Data to examine
━━━━━━━━━━

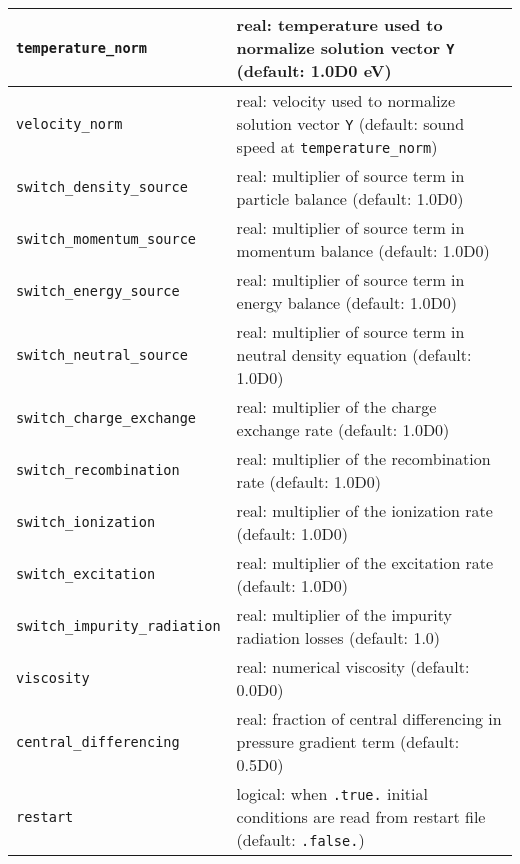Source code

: \documentclass[amsmath,amssymb,a4]{revtex4}
\begin{document}
\begin{table}[h]
\begin{center}
\begin{tabular}{|| l  | l ||}
	{\tt temperature\_norm}      & real: temperature used to normalize solution vector {\tt Y} (default: 1.0D0 eV) \\ \hline
	{\tt velocity\_norm}         & real: velocity used to normalize solution vector {\tt Y} (default: sound speed at {\tt temperature\_norm}) \\ \hline
	{\tt switch\_density\_source} & real: multiplier of source term in particle balance (default: 1.0D0) \\ \hline
	{\tt switch\_momentum\_source}& real: multiplier of source term in momentum balance (default: 1.0D0) \\ \hline
	{\tt switch\_energy\_source}  & real: multiplier of source term in energy balance (default: 1.0D0) \\ \hline
	{\tt switch\_neutral\_source} & real: multiplier of source term in neutral density equation (default: 1.0D0) \\ \hline
	{\tt switch\_charge\_exchange}& real: multiplier of the charge exchange rate (default: 1.0D0) \\ \hline
	{\tt switch\_recombination}  & real: multiplier of the recombination rate (default: 1.0D0) \\ \hline
	{\tt switch\_ionization}     & real: multiplier of the ionization rate (default: 1.0D0) \\ \hline
	{\tt switch\_excitation}     & real: multiplier of the excitation rate (default: 1.0D0) \\ \hline
	{\tt switch\_impurity\_radiation}& real: multiplier of the impurity radiation losses (default: 1.0) \\ \hline
	{\tt viscosity}              & real: numerical viscosity (default: 0.0D0)  \\ \hline
	{\tt central\_differencing}   & real: fraction of central differencing in pressure gradient term (default: 0.5D0) \\ \hline
	{\tt restart}                & logical: when {\tt .true.} initial conditions are read from restart file (default: {\tt .false.}) \\ \hline
    \hline
  \end{tabular}
\end{center}
\end{table}
\end{document}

━━━━━━━━━━

Task requirements
Check each line above for "term" and return the ones that have it.

Finished task
	{\tt switch\_density\_source} & real: multiplier of source term in particle balance (default: 1.0D0) \\ \hline
	{\tt switch\_momentum\_source}& real: multiplier of source term in momentum balance (default: 1.0D0) \\ \hline
	{\tt switch\_energy\_source}  & real: multiplier of source term in energy balance (default: 1.0D0) \\ \hline
	{\tt switch\_neutral\_source} & real: multiplier of source term in neutral density equation (default: 1.0D0) \\ \hline
	{\tt central\_differencing}   & real: fraction of central differencing in pressure gradient term (default: 0.5D0) \\ \hline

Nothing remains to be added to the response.